1. Transaction Initialization: A user initiates a transaction, specifying critical details such as the sender and recipient addresses, gas price, gas limit, and any additional payload data required. To ensure maximum privacy and confidentiality, the transaction data is encrypted using Fully Homomorphic Encryption (FHE). FHE allows computations to be performed on the encrypted data without needing to decrypt it, maintaining privacy at all stages of the transaction process. Then, the transaction is signed with the user’s private cryptographic key, generating a digital signature that guarantees the data’s authenticity and integrity while keeping the data encrypted.

2. Transaction Dissemination: Once the FHE-encrypted transaction is created, it is disseminated across the network. zkFHE VMs perform initial validation checks, ensuring that the transaction format adheres to protocol specifications, the gas limit is sufficient for execution, and the transaction’s nonce is correct, all while maintaining the encryption of the data. These validation checks are crucial as they ensure that only legitimate transactions are processed, preventing any form of malicious activity without revealing any sensitive information. By maintaining encryption throughout these checks, the privacy and confidentiality of the data are preserved, safeguarding the user’s information.

3. Mempool Management: Transactions that pass these validations are incorporated into the zkFHE VMs mempool — a temporary repository for pending encrypted transactions. Within the mempool, transactions are prioritized based on the gas price offered by the sender. Transactions with higher gas prices are typically given higher priority and are more quickly included in a block, as proposers seek to maximize their earnings from transaction fees. This prioritization mechanism ensures that the network operates efficiently, handling transactions in a manner that optimizes the use of resources, while still maintaining the integrity and privacy of the data via encryption.

4. Batch Processing and zkProof Generation: After individual transactions are validated, they are grouped into batches for efficient processing. zkFHE VMs generate these transaction batches and send them to a sequencer for generating zero-knowledge proofs. The sequencer performs cryptographic operations to produce proofs that validate the correctness of the entire batch without revealing any underlying data. This process ensures that each batch of transactions is accurately verified while maintaining confidentiality.

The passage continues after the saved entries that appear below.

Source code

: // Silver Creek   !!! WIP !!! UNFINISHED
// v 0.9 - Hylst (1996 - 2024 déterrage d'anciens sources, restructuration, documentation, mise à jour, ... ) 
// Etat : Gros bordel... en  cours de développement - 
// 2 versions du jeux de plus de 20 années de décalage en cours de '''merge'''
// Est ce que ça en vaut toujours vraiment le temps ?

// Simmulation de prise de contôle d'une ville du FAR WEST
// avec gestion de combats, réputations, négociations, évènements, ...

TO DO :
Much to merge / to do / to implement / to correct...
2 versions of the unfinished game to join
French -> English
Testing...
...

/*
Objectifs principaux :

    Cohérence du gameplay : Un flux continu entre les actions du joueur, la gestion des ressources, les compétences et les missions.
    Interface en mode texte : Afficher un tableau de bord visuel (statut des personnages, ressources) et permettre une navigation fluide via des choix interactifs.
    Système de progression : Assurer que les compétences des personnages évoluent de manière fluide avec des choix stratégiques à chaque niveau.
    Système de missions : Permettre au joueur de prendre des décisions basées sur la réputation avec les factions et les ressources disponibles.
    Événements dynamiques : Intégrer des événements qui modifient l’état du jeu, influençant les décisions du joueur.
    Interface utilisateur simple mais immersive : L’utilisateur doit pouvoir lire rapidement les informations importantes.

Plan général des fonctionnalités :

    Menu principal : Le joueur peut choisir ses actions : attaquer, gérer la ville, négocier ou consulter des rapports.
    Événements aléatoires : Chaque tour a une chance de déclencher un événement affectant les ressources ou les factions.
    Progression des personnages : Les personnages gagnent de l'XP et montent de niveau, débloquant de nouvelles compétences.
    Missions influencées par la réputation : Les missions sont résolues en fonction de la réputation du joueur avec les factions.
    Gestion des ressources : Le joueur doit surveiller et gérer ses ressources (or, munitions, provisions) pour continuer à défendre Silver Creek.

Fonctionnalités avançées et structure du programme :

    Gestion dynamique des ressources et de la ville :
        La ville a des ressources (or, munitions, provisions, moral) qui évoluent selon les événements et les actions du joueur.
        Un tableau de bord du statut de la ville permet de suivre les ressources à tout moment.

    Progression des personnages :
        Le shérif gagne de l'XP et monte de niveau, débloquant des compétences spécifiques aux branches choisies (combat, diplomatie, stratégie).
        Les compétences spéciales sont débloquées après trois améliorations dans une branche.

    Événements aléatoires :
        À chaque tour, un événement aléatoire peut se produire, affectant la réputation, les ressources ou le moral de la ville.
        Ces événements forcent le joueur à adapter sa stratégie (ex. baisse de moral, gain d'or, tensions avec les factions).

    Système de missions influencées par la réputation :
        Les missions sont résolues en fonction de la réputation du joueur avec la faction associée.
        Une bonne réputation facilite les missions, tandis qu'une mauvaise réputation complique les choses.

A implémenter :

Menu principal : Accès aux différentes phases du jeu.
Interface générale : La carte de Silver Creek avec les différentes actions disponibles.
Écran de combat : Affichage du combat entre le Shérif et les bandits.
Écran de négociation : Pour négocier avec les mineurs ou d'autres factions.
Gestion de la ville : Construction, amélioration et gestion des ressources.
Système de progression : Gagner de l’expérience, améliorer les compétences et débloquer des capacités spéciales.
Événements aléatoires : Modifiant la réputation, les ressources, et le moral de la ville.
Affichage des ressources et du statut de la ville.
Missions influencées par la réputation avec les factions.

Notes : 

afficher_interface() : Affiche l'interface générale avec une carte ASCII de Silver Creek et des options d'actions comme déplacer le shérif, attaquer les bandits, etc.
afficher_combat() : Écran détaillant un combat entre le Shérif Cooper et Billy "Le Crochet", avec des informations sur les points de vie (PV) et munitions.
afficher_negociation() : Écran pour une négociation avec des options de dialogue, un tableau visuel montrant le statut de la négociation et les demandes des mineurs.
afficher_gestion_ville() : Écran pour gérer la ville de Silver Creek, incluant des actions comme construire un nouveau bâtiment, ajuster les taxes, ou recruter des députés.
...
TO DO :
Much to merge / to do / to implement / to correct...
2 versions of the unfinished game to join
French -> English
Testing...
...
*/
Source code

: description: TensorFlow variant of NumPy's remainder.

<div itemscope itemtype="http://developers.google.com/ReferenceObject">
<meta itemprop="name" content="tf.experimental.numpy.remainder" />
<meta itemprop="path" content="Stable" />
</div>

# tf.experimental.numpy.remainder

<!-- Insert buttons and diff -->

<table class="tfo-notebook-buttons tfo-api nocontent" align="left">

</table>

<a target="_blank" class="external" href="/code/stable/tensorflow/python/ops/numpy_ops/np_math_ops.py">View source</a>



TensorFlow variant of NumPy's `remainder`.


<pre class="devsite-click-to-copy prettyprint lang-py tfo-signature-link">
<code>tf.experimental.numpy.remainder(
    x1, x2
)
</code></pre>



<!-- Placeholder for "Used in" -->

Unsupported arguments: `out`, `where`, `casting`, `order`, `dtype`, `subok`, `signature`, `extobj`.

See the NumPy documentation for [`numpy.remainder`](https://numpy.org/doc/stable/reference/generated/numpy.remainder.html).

5. Submission to Settlement and Data Availability Layers: Once the batches are generated, they are submitted to the Junction (Settlement Layer) for zk proof verification, as well as to the Data Availability layers. The Settlement Layer ensures the finality and ordering of transactions, while the DA layers store the encrypted transaction data, ensuring that it is available and can be retrieved when needed, without being decrypted. This dual submission ensures that transaction integrity is maintained and that the data is securely stored and accessible in its encrypted form.